Breakfast with a view
For me personally, the most uplifting part of the trip was the amount of time I spent learning. I loved my learning at Ohr Somayach and one of my regrets is that I haven’t learned as much as I would liked to have here in Chicago. This trip was the time to turn that around. We were five minutes walk away from a big beis medrash, Chanichei Yeshivos. My boys spent every morning there learning until mincha. I too put in a couple of hours every day. I loved it and bli neder, I’m going to learn more now that I’m back in Chicago.
Pesach is the time to pass on the mesorah (tradition) from one generation to another. I was able to prepare for Pesach much more than in previous years. I spent many hours going over the Hagadah and learning other material about Pesach. I was able to focus on the main themes of the night, what I wanted to pass on to our children. As a result, I enjoyed the seders more and I think everyone else did too. In fact, I’m sort of happy that we had two seders. It seems like there is so much to say that one seder is not enough.
It was just family the first seder. We invited guests for the second seder and for other Yomtov and Shabbos meals. It was so nice to have JET students who are learning in Yerushalayim, join us. It was especially nice to see one of the newest JET babies, Yosef London, son of Josh and Rachel London, who was born in Yerushalayim!
Chanichei’s packed beis midrash, where I learned with the boys
Our apartment had a stunning view looking over the hills of Yerushalayim. We could see Ramot, the kever of Shmuel Hanavi and the goings on below. Everywhere you go in Yerushalayim there is building going on. Even if you were here just 6 months ago, the place looks different. At the Kotel, there is construction going on over one of the archaeological sites. They are even building an elevator from the Arova down to the plaza! Also new (for me) were all the roundabouts at intersections, which are much safer for driving.

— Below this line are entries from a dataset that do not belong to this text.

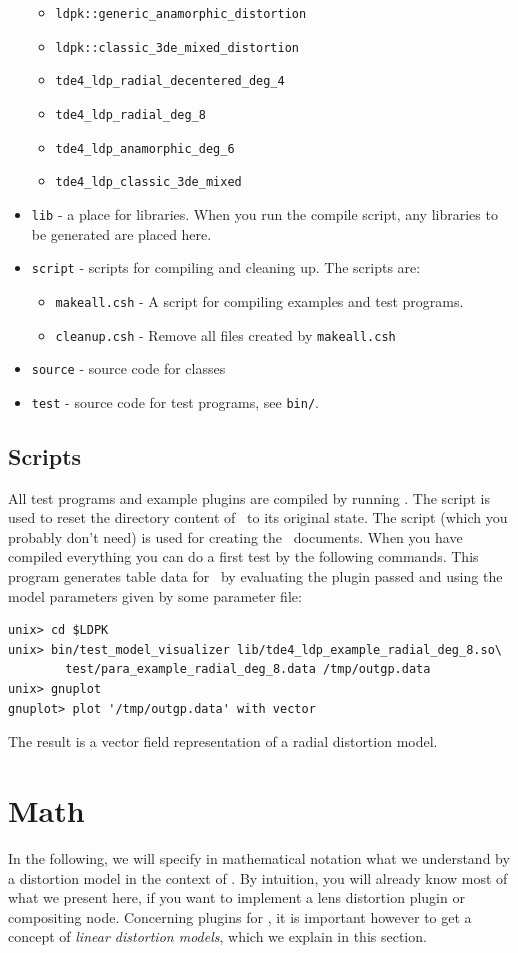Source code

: \documentclass[10pt,a4paper]{article}
\begin{document}
\begin{itemize}
\begin{itemize}
\item {\tt ldpk::generic\_anamorphic\_distortion}
\item {\tt ldpk::classic\_3de\_mixed\_distortion}
\item {\tt tde4\_ldp\_radial\_decentered\_deg\_4}
\item {\tt tde4\_ldp\_radial\_deg\_8}
\item {\tt tde4\_ldp\_anamorphic\_deg\_6}
\item {\tt tde4\_ldp\_classic\_3de\_mixed}
\end{itemize}
\item {\tt lib} - a place for libraries. When you run the compile script,
any libraries to be generated are placed here.
\item {\tt script} - scripts for compiling and cleaning up.
The scripts are:
	\begin{itemize}
	\item {\tt makeall.csh} - A script for compiling examples and test programs.
	\item {\tt cleanup.csh} - Remove all files created by {\tt makeall.csh}
	\end{itemize}
\item {\tt source} - source code for classes
\item {\tt test} - source code for test programs, see {\tt bin/}.
\end{itemize}
%
\subsection{Scripts}
All test programs and example plugins are compiled
by running .
The script  is used to reset
the directory content of \ldpk\ to its original state.
The script  (which you probably don't need) is used for
creating the \doxygen\ documents. When you have compiled everything
you can do a first test by the following commands.
This program generates table data for \gnuplot\ by evaluating the plugin
passed and using the model parameters given by some parameter file:
\begin{verbatim}
unix> cd $LDPK
unix> bin/test_model_visualizer lib/tde4_ldp_example_radial_deg_8.so\
        test/para_example_radial_deg_8.data /tmp/outgp.data
unix> gnuplot
gnuplot> plot '/tmp/outgp.data' with vector
\end{verbatim}
The result is a vector field representation of a radial distortion model.
%
%
%
\section{Math}
In the following, we will specify in mathematical notation what we understand by a distortion model
in the context of \tde. By intuition, you will already know most of what we present here, if you want to implement a lens distortion
plugin or compositing node. Concerning plugins for \tde, it is important however to get a concept of
{\em linear distortion models}, which we explain in this section.
\end{document}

One thing I noticed this visit were all the beautiful new playgrounds for children. There are so many children in Yerushalayim. Since our building was part of a new development of 8 buildings, there were 3 playgrounds and there were always kids playing there. One of my enduring memories will be watching a young child on the swings – at 12.30 in the morning. I also noticed that the streets were much cleaner. Garbage trucks were more regular and it seemed that people were more careful. And this was even with the enormous amount of garbage generated with cleaning before Pesach and the Yomtov itself.
Playing in the park
There were some beautiful shuls we davened in. Davening is generally slower in Israel than here in the US and I found myself davening slower and with more kavanah. The first Friday night, we davened at Belz. I think it holds about 5,000 people! Later that night, I went back for the Rebbe’s tisch. I’m not a chasid but there is something magical about going to a tisch late at night. Standing on the benches, singing along with everyone, getting a piece of the Rebbe’s challah, and then again on Pesach, a piece of his matzah. One highlight was walking into Belz during Hallel and hearing everyone crying out “Ana Hashem…” in unison. Most of the Shabbos and Yomtov davening, I went to a shul, Beis Yehoshua, on Minchas Yitzchak, which had an ornate wooden aron modeled after the gold aron at Ponevez Yeshiva in Bnei Brak. There were a number of English and Belgians in the minyan, which made a nice change and the davening was very inspiring. Fortunately, there was a minyan for those of us who were keeping two days. This year it was not so difficult because the last day of Pesach fell on Shabbos so it felt like everyone was keeping two days.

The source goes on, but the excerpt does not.